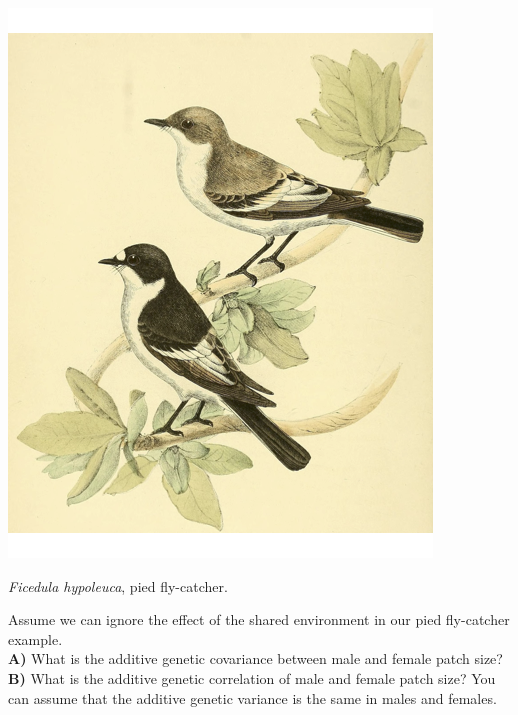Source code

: \begin{marginfigure}
\begin{center}
\includegraphics[width=0.9
\textwidth]{illustration_images/Quant_gen/pied_fly_catcher/pied_fly_catcher.png}
\end{center}
\caption{{\it Ficedula hypoleuca}, pied fly-catcher.  } \label{fig:FlyCatcher}   %
\end{marginfigure}

\begin{question}{}
Assume we can ignore the effect of the shared environment in our pied fly-catcher example. \\
{\bf A)} What is the additive genetic covariance between male and female patch size?\\
{\bf B)} What is the additive genetic correlation of male and female patch size? You can assume that the additive genetic variance is the same in males and females.
\end{question}

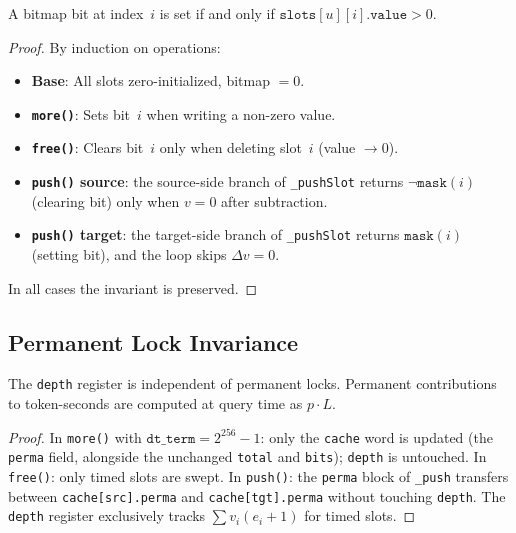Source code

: \documentclass[10pt,a4paper,twocolumn]{article}
\begin{document}
\begin{theorem}
\label{thm:bitmap}
A bitmap bit at index~$i$ is set if and only if $\texttt{slots}[u][i].\texttt{value} > 0$.
\end{theorem}

\begin{proof}
By induction on operations:
\begin{itemize}[nosep]
\item \textbf{Base}: All slots zero-initialized, bitmap $= 0$.
\item \textbf{\texttt{more()}}: Sets bit~$i$ when writing a non-zero value.
\item \textbf{\texttt{free()}}: Clears bit~$i$ only when deleting slot~$i$ (value $\to 0$).
\item \textbf{\texttt{push()} source}: the source-side branch of \texttt{\_pushSlot} returns $\lnot\texttt{mask}(i)$ (clearing bit) only when $v = 0$ after subtraction.
\item \textbf{\texttt{push()} target}: the target-side branch of \texttt{\_pushSlot} returns $\texttt{mask}(i)$ (setting bit), and the loop skips $\Delta v = 0$.
\end{itemize}
In all cases the invariant is preserved.
\end{proof}

\subsection{Permanent Lock Invariance}

\begin{theorem}
\label{thm:perma-independence}
The \texttt{depth} register is independent of permanent locks. Permanent contributions to token-seconds are computed at query time as $p \cdot L$.
\end{theorem}

\begin{proof}
In \texttt{more()} with $\texttt{dt\_term} = 2^{256}{-}1$: only the \texttt{cache} word is updated (the \texttt{perma} field, alongside the unchanged \texttt{total} and \texttt{bits}); \texttt{depth} is untouched. In \texttt{free()}: only timed slots are swept. In \texttt{push()}: the \texttt{perma} block of \texttt{\_push} transfers between \texttt{cache[src].perma} and \texttt{cache[tgt].perma} without touching \texttt{depth}. The \texttt{depth} register exclusively tracks $\sum v_i(e_i{+}1)$ for timed slots.
\end{proof}
\end{document}
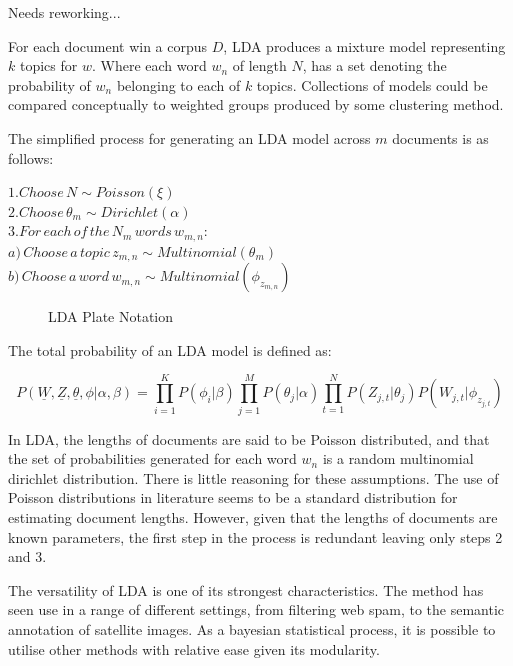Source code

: \documentclass[10pt]{report}
\begin{document}
{\hspace*{40mm}Needs reworking...}

For each document win a corpus \(D\), LDA produces a mixture model representing  \(k\) topics for \(w\). Where each word \(w_n\) of length \(N\), has a set denoting the probability of \(w_n\) belonging to each of \(k\) topics. Collections of models could be compared conceptually to weighted groups produced by some clustering method.

\renewcommand{\baselinestretch}{1.5}\normalsize
The simplified process for generating an LDA model across \(m\) documents is as follows:

\renewcommand{\baselinestretch}{1.0}\normalsize
\(1. Choose\, N \sim Poisson(\xi)\)\\
\(2. Choose\, \theta_m \sim Dirichlet(\alpha)\)\\
\(3. For\, each\, of\, the\, N_m\, words\, w_{m,n}:\)\\
{\hspace*{15mm} \(a)\, Choose\, a\, topic\, z_{m,n} \sim Multinomial(\theta_m)  \)}\\
{\hspace*{15mm} \(b)\, Choose\, a\, word\, w_{m,n} \sim Multinomial(\phi_{z_{m,n}}) \)}\\

\begin{figure}[h!]
  \caption{LDA Plate Notation\label{fig:lda_plate_notation}}
\end{figure}
\renewcommand{\baselinestretch}{2.0}\normalsize

\renewcommand{\baselinestretch}{1.0}\normalsize
The total probability of an LDA model is defined as:

\[
  P(\underline{W},\underline{Z},\underline{\theta},\phi|\alpha,\beta) = \prod^{K}_{i=1} P(\phi_i|\beta) \prod^{M}_{j=1} P(\theta_j|\alpha)\prod^{N}_{t=1} P(Z_{j,t} | \theta_j)P(W_{j,t} | \phi_{z_{j,t}})
\]

\renewcommand{\baselinestretch}{2.0}\normalsize
In LDA, the lengths of documents are said to be Poisson distributed, and that the set of probabilities  generated for each word \(w_n\) is a random multinomial dirichlet distribution. There is little reasoning for these assumptions. The use of Poisson distributions in literature seems to be a standard distribution for estimating document lengths. However, given that the lengths of documents are known parameters, the first step in the process is redundant leaving only steps 2 and 3.

The versatility of LDA is one of its strongest characteristics. The method has seen use in a range of different settings, from filtering web spam, to the semantic annotation of satellite images. As a bayesian statistical process, it is possible to utilise other methods with relative ease given its modularity.
\end{document}

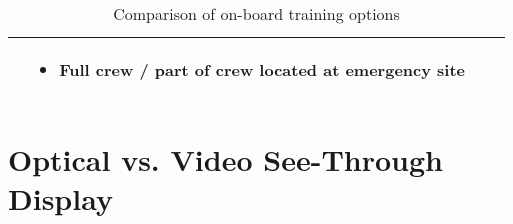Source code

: \begin{table}[h]
\begin{tabular}{@{}p{2.2cm}|p{3cm}|p{3cm}|p{3cm}|@{}}
\begin{itemize}[leftmargin=*,topsep=0pt,align=left,itemsep=0.25pt,after=]
		\end{itemize}
		& \vspace{-2mm} \begin{itemize}[leftmargin=*,topsep=0pt,align=left,itemsep=0.25pt,after=]
			\renewcommand{\labelitemi}{\scalebox{.9}{\tiny\listsymb}}
			\item Full crew / part of crew located at emergency site
		\end{itemize} \\
		\bottomrule
	\end{tabular}
\caption{Comparison of on-board training options}
\label{tab:trainingoptions}
\end{table}
\newpage
\section{Optical vs. Video See-Through Display}
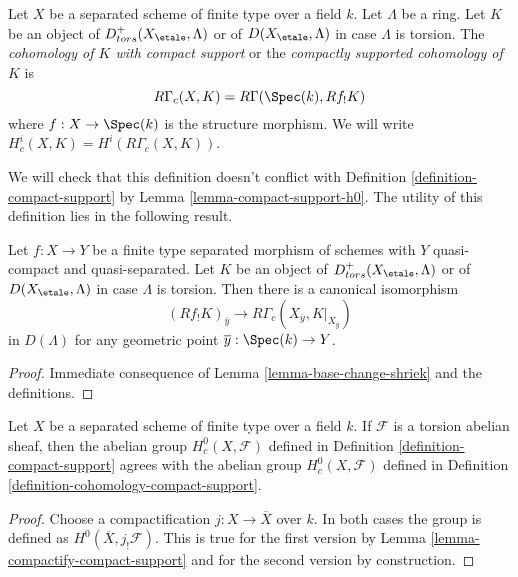 \begin{definition}
\label{definition-cohomology-compact-support}
Let $X$ be a separated scheme of finite type over a field $k$.
Let $\Lambda$ be a ring. Let $K$ be an object of
$D^+_{tors}(X_\etale, \Lambda)$
or of $D(X_\etale, \Lambda)$ in case $\Lambda$ is torsion.
The {\it cohomology of $K$ with compact support} or the
{\it compactly supported cohomology of $K$} is
$$
R\Gamma_c(X, K) = R\Gamma(\Spec(k), Rf_!K)
$$
where $f : X \to \Spec(k)$ is the structure morphism. We will
write  $H^i_c(X, K) = H^i(R\Gamma_c(X, K))$.
\end{definition}

\noindent
We will check that this definition doesn't conflict with
Definition \ref{definition-compact-support} by
Lemma \ref{lemma-compact-support-h0}.
The utility of this definition lies in the following result.

\begin{lemma}
\label{lemma-stalk-R-f-shriek}
Let $f : X \to Y$ be a finite type separated morphism of schemes
with $Y$ quasi-compact and quasi-separated. Let $K$ be an object of
$D^+_{tors}(X_\etale, \Lambda)$ or of $D(X_\etale, \Lambda)$ in case
$\Lambda$ is torsion. Then there is a canonical isomorphism
$$
(Rf_!K)_{\overline{y}}
\longrightarrow
R\Gamma_c(X_{\overline{y}}, K|_{X_{\overline{y}}})
$$
in $D(\Lambda)$ for any geometric point $\overline{y} : \Spec(k) \to Y$.
\end{lemma}

\begin{proof}
Immediate consequence of Lemma \ref{lemma-base-change-shriek} and the
definitions.
\end{proof}

\begin{lemma}
\label{lemma-compact-support-h0}
Let $X$ be a separated scheme of finite type over a field $k$.
If $\mathcal{F}$ is a torsion abelian sheaf, then the abelian group
$H^0_c(X, \mathcal{F})$ defined in Definition \ref{definition-compact-support}
agrees with the abelian group $H^0_c(X, \mathcal{F})$ defined in
Definition \ref{definition-cohomology-compact-support}.
\end{lemma}

\begin{proof}
Choose a compactification $j : X \to \overline{X}$ over $k$.
In both cases the group is defined as $H^0(\overline{X}, j_!\mathcal{F})$.
This is true for the first version by
Lemma \ref{lemma-compactify-compact-support}
and for the second version by construction.
\end{proof}

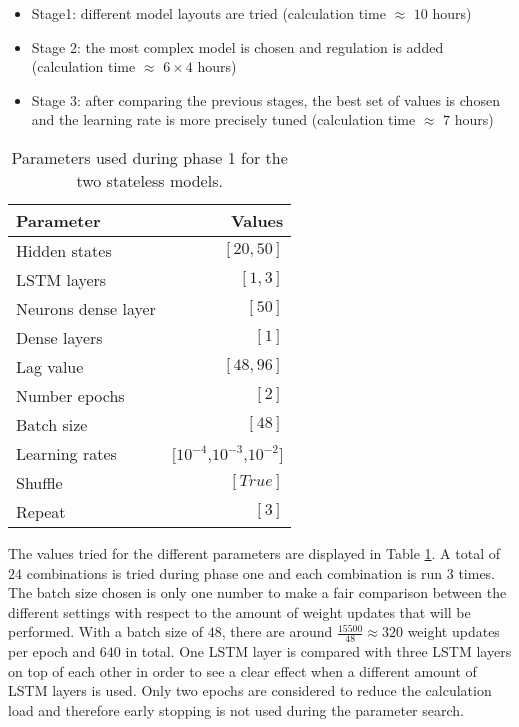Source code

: \begin{itemize}
	\item Stage1: different model layouts are tried (calculation time $ \approx $ $ 10 $ hours)
	\item Stage 2: the most complex model is chosen and regulation is added (calculation time $ \approx $ $ 6\times4 $ hours)
	\item Stage 3: after comparing the previous stages, the best set of values is chosen and the learning rate is more precisely tuned (calculation time $ \approx $ $7$ hours)
\end{itemize}

\begin{table}[ht]
	\centering
	\begin{tabular}{@{}l|r@{}} \toprule
		\textbf{Parameter}	& \textbf{Values}\\\midrule
		Hidden states &  $ [20,50] $\\
		LSTM layers & $ [1,3] $\\
		Neurons dense layer & $ [50] $\\
		Dense layers & $ [1] $\\
		Lag value & $ [48,96] $\\
		Number epochs & $ [2] $\\
		Batch size & $ [48] $\\
		Learning rates & $[ 10^{-4} $,$ 10^{-3} $,$ 10^{-2} ]$\\
		Shuffle & $ [True] $\\
		Repeat & $ [3] $\\\bottomrule
	\end{tabular}
	\caption{Parameters used during phase 1 for the two stateless models.}
	\label{tab:para_phase1}
\end{table}

The values tried for the different parameters are displayed in Table \ref{tab:para_phase1}. A total of $ 24 $ combinations is tried during phase one and each combination is run $ 3 $ times. The batch size chosen is only one number to make a fair comparison between the different settings with respect to the amount of weight updates that will be performed. With a batch size of $ 48 $, there are around $ \frac{15500}{48}\approx 320 $ weight updates per epoch and $ 640 $ in total. One LSTM layer is compared with three LSTM layers on top of each other in order to see a clear effect when a different amount of LSTM layers is used. Only two epochs are considered to reduce the calculation load and therefore early stopping is not used during the parameter search.\\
■ ■ ■ ■ ■ ■ ■
Reproduce the data above exactly, but only from the line containing "K) = H^i(R\Gamma_c(X, K))$." through the line containing "6\times4 $ hours)". Omit all pictures.

write  $H^i_c(X, K) = H^i(R\Gamma_c(X, K))$.
\end{definition}

\noindent
We will check that this definition doesn't conflict with
Definition \ref{definition-compact-support} by
Lemma \ref{lemma-compact-support-h0}.
The utility of this definition lies in the following result.

\begin{lemma}
\label{lemma-stalk-R-f-shriek}
Let $f : X \to Y$ be a finite type separated morphism of schemes
with $Y$ quasi-compact and quasi-separated. Let $K$ be an object of
$D^+_{tors}(X_\etale, \Lambda)$ or of $D(X_\etale, \Lambda)$ in case
$\Lambda$ is torsion. Then there is a canonical isomorphism
$$
(Rf_!K)_{\overline{y}}
\longrightarrow
R\Gamma_c(X_{\overline{y}}, K|_{X_{\overline{y}}})
$$
in $D(\Lambda)$ for any geometric point $\overline{y} : \Spec(k) \to Y$.
\end{lemma}

\begin{proof}
Immediate consequence of Lemma \ref{lemma-base-change-shriek} and the
definitions.
\end{proof}

\begin{lemma}
\label{lemma-compact-support-h0}
Let $X$ be a separated scheme of finite type over a field $k$.
If $\mathcal{F}$ is a torsion abelian sheaf, then the abelian group
$H^0_c(X, \mathcal{F})$ defined in Definition \ref{definition-compact-support}
agrees with the abelian group $H^0_c(X, \mathcal{F})$ defined in
Definition \ref{definition-cohomology-compact-support}.
\end{lemma}

\begin{proof}
Choose a compactification $j : X \to \overline{X}$ over $k$.
In both cases the group is defined as $H^0(\overline{X}, j_!\mathcal{F})$.
This is true for the first version by
Lemma \ref{lemma-compactify-compact-support}
and for the second version by construction.
\end{proof}

Source code

: \begin{itemize}
	\item Stage1: different model layouts are tried (calculation time $ \approx $ $ 10 $ hours)
	\item Stage 2: the most complex model is chosen and regulation is added (calculation time $ \approx $ $ 6\times4 $ hours)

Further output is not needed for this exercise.